The plans specified a rectangular footprint of 3 ¾” x ⅜”. I added ⅛” to the width to allow for the kerf and trimming, and cut the rectangle on the diagonal with the bandsaw to make two wedge blanks. I put the blade in place in the open body and inserted the wedge in position. I used 120 grit sandpaper flat on the benchtop to smooth out any irregularities in the wedge and get a good fit to the channel.
It’s important to identify the individual wedges, and not get them crossed up. No matter how much care you take to make the planes identical, there will inevitably be some variation in cavity geometry, and the two wedges probably won’t interchange.
The original plans called for the end of the wedge to be rounded with a finger grip scoop, which is a very classic look. However, past experience has taught me that, while ebony is very hard, it also has a tendency to be a bit “chippy”. This indicates to me a certain brittleness. With this in mind, I decided against any complex shaping of the end of the wedge. Instead, I simply rounded over the front corner and sanded everything smooth. This provided a large, flat tapping surface, and the wedge shape was easy enough to pull without a finger grip. The last thing I wanted was to shear off part of the wedge while tapping with a mallet.
Once the fit of the wedges is suitable, the other side of the plane can be glued into place. Be sure to wax the channel surfaces to prevent glue from sticking, and clean out any glue squeeze-out before it dries completely. The iron blank works quite well for this purpose.

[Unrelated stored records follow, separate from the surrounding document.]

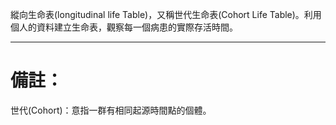 縱向生命表(longitudinal life Table)，又稱世代生命表(Cohort Life Table)。利用個人的資料建立生命表，觀察每一個病患的實際存活時間。
- - -
# 備註：
世代(Cohort)：意指一群有相同起源時間點的個體。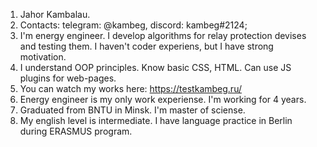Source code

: 1. Jahor Kambalau.
2. Contacts: telegram: @kambeg, discord: kambeg#2124;
3. I'm energy engineer. I develop algorithms for relay protection devises and testing them. I haven't coder experiens, but I have strong motivation.
4. I understand OOP principles. Know basic CSS, HTML. Can use JS plugins for web-pages.
5. You can watch my works here: https://testkambeg.ru/
6. Energy engineer is my only work experiense. I'm working for 4 years.
7. Graduated from BNTU in Minsk. I'm master of sciense.
8. My english level is intermediate. I have language practice in Berlin during ERASMUS program.
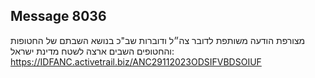 ## Message 8036

מצורפת הודעה משותפת לדובר צה״ל ודוברות שב"כ בנושא השבתם של החטופות והחטופים השבים ארצה לשטח מדינת ישראל: https://IDFANC.activetrail.biz/ANC29112023ODSIFVBDSOIUF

Now, it was time to turn my attention to the iron. This was the part I had been dreading, since I had never heat-treated steel before. It actually turned out to be much simpler than I feared. Since the steel was O1 (oil-hardening), it was simply a matter of heating the steel to cherry red and quenching in oil. With larger blanks this can be quite involved due to the amount of heat required and the dynamics of the way it moves through the steel. However, with these ¼” irons, most of these factors didn’t apply. I was even able to use a regular propane torch – something that was out of the question with larger irons. My basic guidelines came from Peter Berglund’s website page: “A Woodworker’s Guide to Tool Steel”.
I set up my equipment on a metal tool chest and rolled it to the middle of the open shop bay. This put me under a 18’ ceiling well clear of anything flammable. Outside is recommended, but with just a propane torch, I really couldn’t afford the airflow from the wind. For a quench bucket, I used a tin can from the kitchen filled with used motor oil. Not seen is a metal lid to cover the can if the oil caught fire. I realize this isn’t much of a risk with a small piece of steel, but better safe than sorry.

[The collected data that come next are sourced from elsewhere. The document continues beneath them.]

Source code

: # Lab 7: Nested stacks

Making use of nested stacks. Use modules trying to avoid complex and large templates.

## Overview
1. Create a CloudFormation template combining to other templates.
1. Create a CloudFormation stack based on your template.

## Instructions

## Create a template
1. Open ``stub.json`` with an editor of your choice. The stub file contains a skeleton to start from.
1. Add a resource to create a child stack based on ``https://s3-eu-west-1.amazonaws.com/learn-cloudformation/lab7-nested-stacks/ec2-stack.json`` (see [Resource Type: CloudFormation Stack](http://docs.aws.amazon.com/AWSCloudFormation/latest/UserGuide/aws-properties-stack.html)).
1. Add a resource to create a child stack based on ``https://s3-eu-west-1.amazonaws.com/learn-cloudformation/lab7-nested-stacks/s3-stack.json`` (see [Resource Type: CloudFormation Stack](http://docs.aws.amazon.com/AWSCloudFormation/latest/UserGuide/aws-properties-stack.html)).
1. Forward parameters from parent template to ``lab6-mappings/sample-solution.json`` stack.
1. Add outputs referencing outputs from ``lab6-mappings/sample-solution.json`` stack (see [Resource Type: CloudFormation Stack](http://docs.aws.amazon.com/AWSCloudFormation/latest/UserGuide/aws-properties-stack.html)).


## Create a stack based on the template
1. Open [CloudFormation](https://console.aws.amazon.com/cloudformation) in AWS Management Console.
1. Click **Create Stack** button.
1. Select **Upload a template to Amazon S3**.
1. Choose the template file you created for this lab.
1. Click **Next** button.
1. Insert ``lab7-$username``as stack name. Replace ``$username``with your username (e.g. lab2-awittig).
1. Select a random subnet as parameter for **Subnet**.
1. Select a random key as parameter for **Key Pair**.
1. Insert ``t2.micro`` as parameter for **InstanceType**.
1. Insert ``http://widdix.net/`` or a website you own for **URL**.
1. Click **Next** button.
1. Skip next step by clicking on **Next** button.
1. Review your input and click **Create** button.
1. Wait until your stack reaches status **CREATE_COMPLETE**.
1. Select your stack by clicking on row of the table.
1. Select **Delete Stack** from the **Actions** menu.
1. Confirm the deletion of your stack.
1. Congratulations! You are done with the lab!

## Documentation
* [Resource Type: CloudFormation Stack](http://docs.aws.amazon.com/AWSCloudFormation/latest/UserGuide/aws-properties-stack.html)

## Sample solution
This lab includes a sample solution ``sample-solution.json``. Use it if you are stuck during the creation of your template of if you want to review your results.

I had already narrowed the irons slightly to give a touch of clearance as they passed through the channel in the plane body. Also, I had flattened the back and ground a preliminary 25 degree bevel on the WorkSharp. I left the edge very blunt to avoid any focal points while heating – just formed the basic shape of the bevel. These operations were much easier while the metal was still soft.

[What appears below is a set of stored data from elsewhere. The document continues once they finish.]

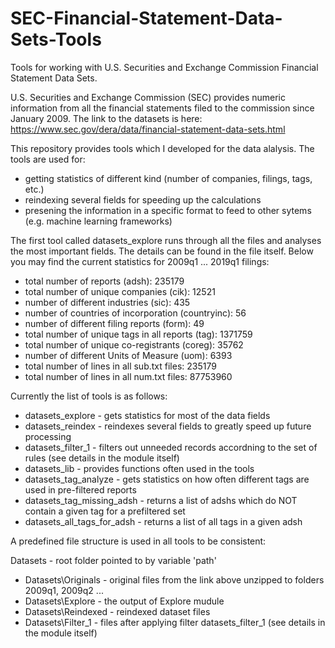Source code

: # SEC-Financial-Statement-Data-Sets-Tools
Tools for working with U.S. Securities and Exchange Commission Financial Statement Data Sets.

U.S. Securities and Exchange Commission (SEC) provides numeric information from all the financial statements filed to the commission since January 2009. The link to the datasets is here: https://www.sec.gov/dera/data/financial-statement-data-sets.html

This repository provides tools which I developed for the data alalysis. The tools are used for:
- getting statistics of different kind (number of companies, filings, tags, etc.)
- reindexing several fields for speeding up the calculations
- presening the information in a specific format to feed to other sytems (e.g. machine learning frameworks)

The first tool called datasets_explore runs through all the files and analyses the most important fields. The details can be found in the file itself. Below you may find the current statistics for 2009q1 ... 2019q1 filings:
- total number of reports (adsh): 235179
- total number of unique companies (cik): 12521
- number of different industries (sic): 435
- number of countries of incorporation (countryinc): 56
- number of different filing reports (form): 49
- total number of unique tags in all reports (tag): 1371759
- total number of unique co-registrants (coreg): 35762
- number of different Units of Measure (uom): 6393
- total number of lines in all sub.txt files: 235179
- total number of lines in all num.txt files: 87753960

Currently the list of tools is as follows:
- datasets_explore - gets statistics for most of the data fields
- datasets_reindex - reindexes several fields to greatly speed up future processing
- datasets_filter_1 - filters out unneeded records accordning to the set of rules (see details in the module itself)
- datasets_lib - provides functions often used in the tools
- datasets_tag_analyze - gets statistics on how often different tags are used in pre-filtered reports
- datasets_tag_missing_adsh - returns a list of adshs which do NOT contain a given tag for a prefiltered set
- datasets_all_tags_for_adsh - returns a list of all tags in a given adsh

A predefined file structure is used in all tools to be consistent:

Datasets - root folder pointed to by variable 'path'
- Datasets\Originals - original files from the link above unzipped to folders 2009q1, 2009q2 ...
- Datasets\Explore - the output of Explore mudule
- Datasets\Reindexed - reindexed dataset files
- Datasets\Filter_1 - files after applying filter datasets_filter_1 (see details in the module itself)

I did the hardening in near-darkness to see the colors better. No pictures, sorry. That would have required two more hands and a tail. It was a simple matter of holding the iron edge-first in the heart of the flame. As the front part heated up, I eased the edge down and out to balance the heat and color over the wide part of the blade. This sounds complicated, but becomes self-apparent the first time you do it. Just watch the colors. Once the wide part of the iron hit bright cherry red, I plunged the iron edge-first into the oil, moving it up and down rapidly to even the quench.
Tempering came next, and was easy as pie – literally. I simply placed the irons in a 350 degree Farenheit oven for one hour. I think 90% of oven recipes bake at 350 degrees – and steel does too! This, according to the charts, would yield a hardness of R62-64 – perfect. All that was left was a regular honing with a 25 degree primary bevel and 30 degree secondary.